Status of Physical Evidence:
The photographs that Penniston took that night are nowhere to be found. "I dropped my film off at the base lab for developing as usual. As a matter of course, we would be able to pick film up two to three days later, review it and then turn it over to the Office of Special Investigations (OSI). This time, I was told that nothing came out. I found it hard to believe then and still do today."
As for the plaster of Paris casts he made of the three indentations in the ground? "I kept them in England until our return to the States in 1984," says Penniston. Then, he says, he put one of them in the household baggage that was being shipped back to the States.
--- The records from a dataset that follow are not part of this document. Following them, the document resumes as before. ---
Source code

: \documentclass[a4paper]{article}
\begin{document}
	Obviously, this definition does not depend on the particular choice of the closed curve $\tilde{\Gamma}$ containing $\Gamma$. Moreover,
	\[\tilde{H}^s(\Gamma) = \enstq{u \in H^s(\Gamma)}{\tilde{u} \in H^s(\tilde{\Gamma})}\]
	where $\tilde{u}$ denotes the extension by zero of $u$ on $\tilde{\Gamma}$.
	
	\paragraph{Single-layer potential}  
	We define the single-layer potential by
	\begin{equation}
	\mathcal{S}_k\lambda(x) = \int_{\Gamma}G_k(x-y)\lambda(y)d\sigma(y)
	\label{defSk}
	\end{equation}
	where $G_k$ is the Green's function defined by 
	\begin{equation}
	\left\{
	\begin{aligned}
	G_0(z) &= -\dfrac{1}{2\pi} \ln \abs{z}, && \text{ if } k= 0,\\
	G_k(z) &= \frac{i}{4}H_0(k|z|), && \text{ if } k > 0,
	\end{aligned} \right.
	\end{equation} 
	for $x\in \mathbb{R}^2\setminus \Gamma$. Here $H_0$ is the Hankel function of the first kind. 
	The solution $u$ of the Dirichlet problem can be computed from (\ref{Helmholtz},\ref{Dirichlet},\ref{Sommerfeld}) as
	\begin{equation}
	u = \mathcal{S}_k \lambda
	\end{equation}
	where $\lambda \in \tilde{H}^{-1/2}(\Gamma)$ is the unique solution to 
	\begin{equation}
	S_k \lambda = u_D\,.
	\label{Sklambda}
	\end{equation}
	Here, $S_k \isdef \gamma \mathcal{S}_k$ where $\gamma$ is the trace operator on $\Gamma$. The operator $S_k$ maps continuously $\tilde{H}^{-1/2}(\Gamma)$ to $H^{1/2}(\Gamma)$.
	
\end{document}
The other two he hand-carried by attache back to the States himself.
The one that was shipped in household baggage is missing. "Our shipment took nine months to arrive and when it finally got there, I had the packing list, knew which box to go to, but it was gone," Penniston says.
The plaster molds, along with Penniston's testimony and Burroughs corrobroation, now serve as the only available evidence that something very real, and very strange touched down just outside Bentwaters in December 1980.
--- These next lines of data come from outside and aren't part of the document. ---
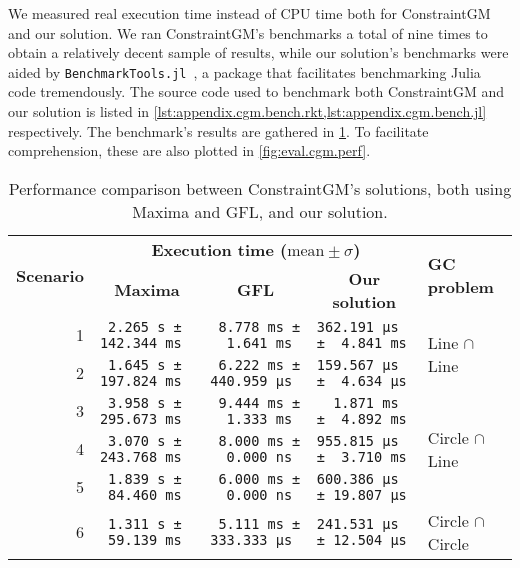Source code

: We measured real execution time instead of \ac{CPU} time both for ConstraintGM
and our solution.  We ran ConstraintGM's benchmarks a total of nine times to
obtain a relatively decent sample of results, while our solution's benchmarks
were aided by \texttt{BenchmarkTools.jl}~\cite{Chen:2016:BenchmarkTools.jl}, a
package that facilitates benchmarking Julia code tremendously.  The source code
used to benchmark both ConstraintGM and our solution is listed in
\cref{lst:appendix.cgm.bench.rkt,lst:appendix.cgm.bench.jl} respectively.  The
benchmark's results are gathered in \cref{tab:eval.cgm.perf}.  To facilitate
comprehension, these are also plotted in \cref{fig:eval.cgm.perf}.

\begin{table}[htb]
  \caption[ConstraintGM performance benchmarks]{\label{tab:eval.cgm.perf}%
    Performance comparison between ConstraintGM's solutions, both using Maxima
    and \ac{GFL}, and our solution.}
  \footnotesize\centering
  \begin{tabular*}{\linewidth}{r*{3}{l}l}
    \toprule
    \multirow{2}{*}{\textbf{Scenario}}
    & \multicolumn{3}{c}{\textbf{Execution time ($\mathrm{mean}\pm\sigma$)}}
    & \multirow{2}{*}{\textbf{GC problem}} \\
    & \multicolumn{1}{c}{\textbf{Maxima}}
    & \multicolumn{1}{c}{\textbf{GFL}}
    & \multicolumn{1}{c}{\textbf{Our solution}} & \\
    \midrule
     1 & \texttt{~2.265 s ± 142.344 ms}
       & \texttt{~8.778 ms ± ~~1.641 ms}
       & \texttt{362.191 μs ± ~4.841 ms}
       & \multirow{2}{*}{Line $\cap$ Line}\\
     2 & \texttt{~1.645 s ± 197.824 ms}
       & \texttt{~6.222 ms ± 440.959 μs}
       & \texttt{159.567 μs ± ~4.634 μs} &\\
    \midrule
     3 & \texttt{~3.958 s ± 295.673 ms}
       & \texttt{~9.444 ms ± ~~1.333 ms}
       & \texttt{~~1.871 ms ± ~4.892 ms} 
       & \multirow{3}{*}{Circle $\cap$ Line}\\
     4 & \texttt{~3.070 s ± 243.768 ms}
       & \texttt{~8.000 ms ± ~~0.000 ns}
       & \texttt{955.815 μs ± ~3.710 ms} &\\
     5 & \texttt{~1.839 s ± ~84.460 ms}
       & \texttt{~6.000 ms ± ~~0.000 ns}
       & \texttt{600.386 μs ± 19.807 μs} &\\
    \midrule
     6 & \texttt{~1.311 s ± ~59.139 ms}
       & \texttt{~5.111 ms ± 333.333 μs}
       & \texttt{241.531 μs ± 12.504 μs} 
       & \multirow{8}{*}{Circle $\cap$ Circle}\\

\end{tabular*}
\end{table}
Critics, skeptics and debunkers have offered various explanations of what happened at Bentwaters, reducing the event to something of a much more terrestrial and mundane nature.
One theory holds it was the Russian satellite, Cosmos 746, which reentered the Earth's atmosphere over England, at 9:10 p.m., appearing as a bright object in the night sky December 25-26. Later, in the early morning hours of the 26th, at 2:50 a.m., a fireball entered the atmosphere over Woodbridge. Then, at 4:11 a.m., a police car with a blue strobe light on top responded to a call and was driving along the dirt roads through the forest, adding to the confusion and "misidentification" -- that according to skeptic James McGaha, formerly with the Air Force, now a member of CSICOP, who says that he investigated the Bentwaters case.
However, the actual night of the incident remains in question. To the best of the primary witnesses' recollections (the police blotter was stolen from the repository), the first Bentwaters event occurred the night of December 26-27. Moreover, not one critic has ever interviewed Penniston.
"Even if the night is the same night, what I saw and inspected was not a Russian satellite, nor was it a police car, a fireball, a lighthouse light, as others have claimed. None of those things look like what I saw or can take off from a clearing with no sound."